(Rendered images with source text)
= Beginning of Section =
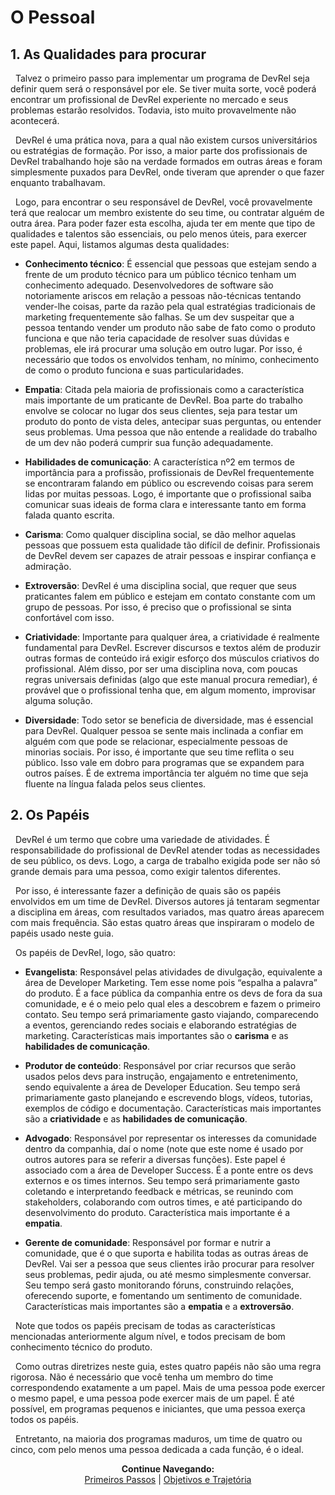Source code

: # O Pessoal

## 1. As Qualidades para procurar

&nbsp;&nbsp;Talvez o primeiro passo para implementar um programa de DevRel seja definir quem será o responsável por ele. Se tiver muita sorte, você poderá encontrar um profissional de DevRel experiente no mercado e seus problemas estarão resolvidos. Todavia, isto muito provavelmente não acontecerá.
	
&nbsp;&nbsp;DevRel é uma prática nova, para a qual não existem cursos universitários ou estratégias de formação. Por isso, a maior parte dos profissionais de DevRel trabalhando hoje são na verdade formados em outras áreas e foram simplesmente puxados para DevRel, onde tiveram que aprender o que fazer enquanto trabalhavam.
	
&nbsp;&nbsp;Logo, para encontrar o seu responsável de DevRel, você provavelmente terá que realocar um membro existente do seu time, ou contratar alguém de outra área. Para poder fazer esta escolha, ajuda ter em mente que tipo de qualidades e talentos são essenciais, ou pelo menos úteis, para exercer este papel. Aqui, listamos algumas desta qualidades:

* <strong>Conhecimento técnico</strong>: É essencial que pessoas que estejam sendo a frente de um produto técnico para um público técnico tenham um conhecimento adequado. Desenvolvedores de software são notoriamente ariscos em relação a pessoas não-técnicas tentando vender-lhe coisas, parte da razão pela qual estratégias tradicionais de marketing frequentemente são falhas. Se um dev suspeitar que a pessoa tentando vender um produto não sabe de fato como o produto funciona e que não teria capacidade de resolver suas dúvidas e problemas, ele irá procurar uma solução em outro lugar. Por isso, é necessário que todos os envolvidos tenham, no mínimo, conhecimento de como o produto funciona e suas particularidades.

* <strong>Empatia</strong>: Citada pela maioria de profissionais como a característica mais importante de um praticante de DevRel. Boa parte do trabalho envolve se colocar no lugar dos seus clientes, seja para testar um produto do ponto de vista deles, antecipar suas perguntas, ou entender seus problemas. Uma pessoa que não entende a realidade do trabalho de um dev não poderá cumprir sua função adequadamente.

* <strong>Habilidades de comunicação</strong>: A característica nº2 em termos de importância para a profissão, profissionais de DevRel frequentemente se encontraram falando em público ou escrevendo coisas para serem lidas por muitas pessoas. Logo, é importante que o profissional saiba comunicar suas ideais de forma clara e interessante tanto em forma falada quanto escrita.

* <strong>Carisma</strong>: Como qualquer disciplina social, se dão melhor aquelas pessoas que possuem esta qualidade tão difícil de definir. Profissionais de DevRel devem ser capazes de atrair pessoas e inspirar confiança e admiração.

* <strong>Extroversão</strong>: DevRel é uma disciplina social, que requer que seus praticantes falem em público e estejam em contato constante com um grupo de pessoas. Por isso, é preciso que o profissional se sinta confortável com isso.

* <strong>Criatividade</strong>: Importante para qualquer área, a criatividade é realmente fundamental para DevRel. Escrever discursos e textos além de produzir outras formas de conteúdo irá exigir esforço dos músculos criativos do profissional. Além disso, por ser uma disciplina nova, com poucas regras universais definidas (algo que este manual procura remediar), é provável que o profissional tenha que, em algum momento, improvisar alguma solução.

* <strong>Diversidade</strong>: Todo setor se beneficia de diversidade, mas é essencial para DevRel. Qualquer pessoa se sente mais inclinada a confiar em alguém com que pode se relacionar, especialmente pessoas de minorias sociais. Por isso, é importante que seu time reflita o seu público. Isso vale em dobro para programas que se expandem para outros países. É de extrema importância ter alguém no time que seja fluente na língua falada pelos seus clientes.




## 2. Os Papéis
 
&nbsp;&nbsp;DevRel é um termo que cobre uma variedade de atividades. É responsabilidade do profissional de DevRel atender todas as necessidades de seu público, os devs. Logo, a carga de trabalho exigida pode ser não só grande demais para uma pessoa, como exigir talentos diferentes.

&nbsp;&nbsp;Por isso, é interessante fazer a definição de quais são os papéis envolvidos em um time de DevRel. Diversos autores já tentaram segmentar a disciplina em áreas, com resultados variados, mas quatro áreas aparecem com mais frequência. São estas quatro áreas que inspiraram o modelo de papéis usado neste guia.

&nbsp;&nbsp;Os papéis de DevRel, logo, são quatro:

* <strong>Evangelista</strong>: Responsável pelas atividades de divulgação, equivalente a área de Developer Marketing. Tem esse nome pois “espalha a palavra” do produto. É a face pública da companhia entre os devs de fora da sua comunidade, e é o meio pelo qual eles a descobrem e fazem o primeiro contato. Seu tempo será primariamente gasto viajando, comparecendo a eventos, gerenciando redes sociais e elaborando estratégias de marketing. Características mais importantes são o **carisma** e as **habilidades de comunicação**.

* <strong>Produtor de conteúdo</strong>: Responsável por criar recursos que serão usados pelos devs para instrução, engajamento e entretenimento, sendo equivalente a área de Developer Education. Seu tempo será primariamente gasto planejando e escrevendo blogs, vídeos, tutorias, exemplos de código e documentação. Características mais importantes são a **criatividade** e as **habilidades de comunicação**.

* <strong>Advogado</strong>: Responsável por representar os interesses da comunidade dentro da companhia, daí o nome (note que este nome é usado por outros autores para se referir a diversas funções). Este papel é associado com a área de Developer Success. É a ponte entre os devs externos e os times internos. Seu tempo será primariamente gasto coletando e interpretando feedback e métricas, se reunindo com stakeholders, colaborando com outros times, e até participando do desenvolvimento do produto. Característica mais importante é a **empatia**.

* <strong>Gerente de comunidade</strong>: Responsável por formar e nutrir a comunidade, que é o que suporta e habilita todas as outras áreas de DevRel. Vai ser a pessoa que seus clientes irão procurar para resolver seus problemas, pedir ajuda, ou até mesmo simplesmente conversar. Seu tempo será gasto monitorando fóruns, construindo relações, oferecendo suporte, e fomentando um sentimento de comunidade. Características mais importantes são a **empatia** e a **extroversão**.

&nbsp;&nbsp;Note que todos os papéis precisam de todas as características mencionadas anteriormente algum nível, e todos precisam de bom conhecimento técnico do produto.

&nbsp;&nbsp;Como outras diretrizes neste guia, estes quatro papéis não são uma regra rigorosa. Não é necessário que você tenha um membro do time correspondendo exatamente a um papel. Mais de uma pessoa pode exercer o mesmo papel, e uma pessoa pode exercer mais de um papel. É até possível, em programas pequenos e iniciantes, que uma pessoa exerça todos os papéis.

&nbsp;&nbsp;Entretanto, na maioria dos programas maduros, um time de quatro ou cinco, com pelo menos uma pessoa dedicada a cada função, é o ideal.

<p align="center">
  <b>Continue Navegando:</b><br>
  <a href="https://pedrowagner.github.io/DevRel/Primeiros Passos">Primeiros Passos</a> |
  <a href="https://pedrowagner.github.io/DevRel/Passos/Objetivos">Objetivos e Trajetória</a>
</p>
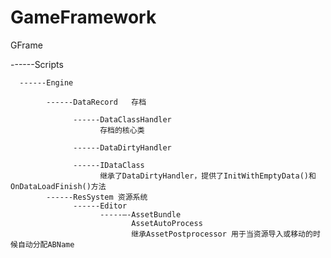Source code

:# GameFramework


GFrame

------Scripts

      ------Engine
      
            ------DataRecord   存档
            
                  ------DataClassHandler
                        存档的核心类
                        
                  ------DataDirtyHandler
                        
                  ------IDataClass
                        继承了DataDirtyHandler，提供了InitWithEmptyData()和OnDataLoadFinish()方法
            ------ResSystem 资源系统
                  ------Editor
                        -----—-AssetBundle
                               AssetAutoProcess 
                               继承AssetPostprocessor 用于当资源导入或移动的时候自动分配ABName
                   

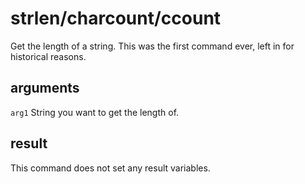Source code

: # strlen/charcount/ccount

Get the length of a string. This was the first command ever, left in for historical reasons.

## arguments

`arg1` String you want to get the length of.

## result

This command does not set any result variables.
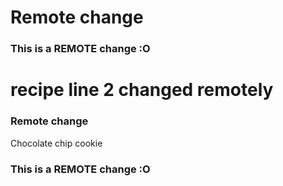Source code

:# Remote change
### This is a REMOTE change :O
# recipe line 2 changed remotely
### Remote change
Chocolate chip cookie
### This is a REMOTE change :O

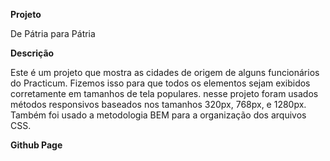 **Projeto**

De Pátria para Pátria

**Descrição**

Este é um projeto que mostra as cidades de origem de alguns funcionários do Practicum. Fizemos isso para que todos os elementos sejam exibidos corretamente em tamanhos de tela populares.  nesse projeto foram usados métodos responsivos baseados nos tamanhos 320px, 768px, e 1280px. Também foi usado a metodologia BEM para a organização dos arquivos CSS.

**Github Page**
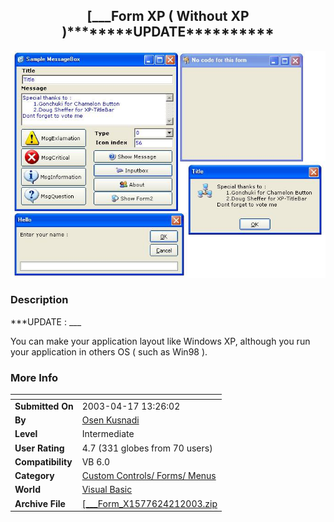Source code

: ﻿<div align="center">

## \[\_\_\_Form XP \( Without XP \)\*\*\*\*\*\*\*\*UPDATE\*\*\*\*\*\*\*\*\*\*

<img src="PIC20034211954297291.jpg">
</div>

### Description

***UPDATE : ___

You can make your application layout like Windows XP, although you run your application in others OS ( such as Win98 ).
 
### More Info
 


<span>             |<span>
---                |---
**Submitted On**   |2003-04-17 13:26:02
**By**             |[Osen Kusnadi](https://github.com/Planet-Source-Code/PSCIndex/blob/master/ByAuthor/osen-kusnadi.md)
**Level**          |Intermediate
**User Rating**    |4.7 (331 globes from 70 users)
**Compatibility**  |VB 6\.0
**Category**       |[Custom Controls/ Forms/  Menus](https://github.com/Planet-Source-Code/PSCIndex/blob/master/ByCategory/custom-controls-forms-menus__1-4.md)
**World**          |[Visual Basic](https://github.com/Planet-Source-Code/PSCIndex/blob/master/ByWorld/visual-basic.md)
**Archive File**   |[\[\_\_\_Form\_X1577624212003\.zip](https://github.com/Planet-Source-Code/osen-kusnadi-form-xp-without-xp-update__1-44773/archive/master.zip)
= End of Section =
▸ **Exercise prompt**: Look through the entries for lines containing the word "Planet" and return each one.

▸ **Exercise answer**:
**By**             |[Osen Kusnadi](https://github.com/Planet-Source-Code/PSCIndex/blob/master/ByAuthor/osen-kusnadi.md)
**Category**       |[Custom Controls/ Forms/  Menus](https://github.com/Planet-Source-Code/PSCIndex/blob/master/ByCategory/custom-controls-forms-menus__1-4.md)
**World**          |[Visual Basic](https://github.com/Planet-Source-Code/PSCIndex/blob/master/ByWorld/visual-basic.md)
**Archive File**   |[\[\_\_\_Form\_X1577624212003\.zip](https://github.com/Planet-Source-Code/osen-kusnadi-form-xp-without-xp-update__1-44773/archive/master.zip)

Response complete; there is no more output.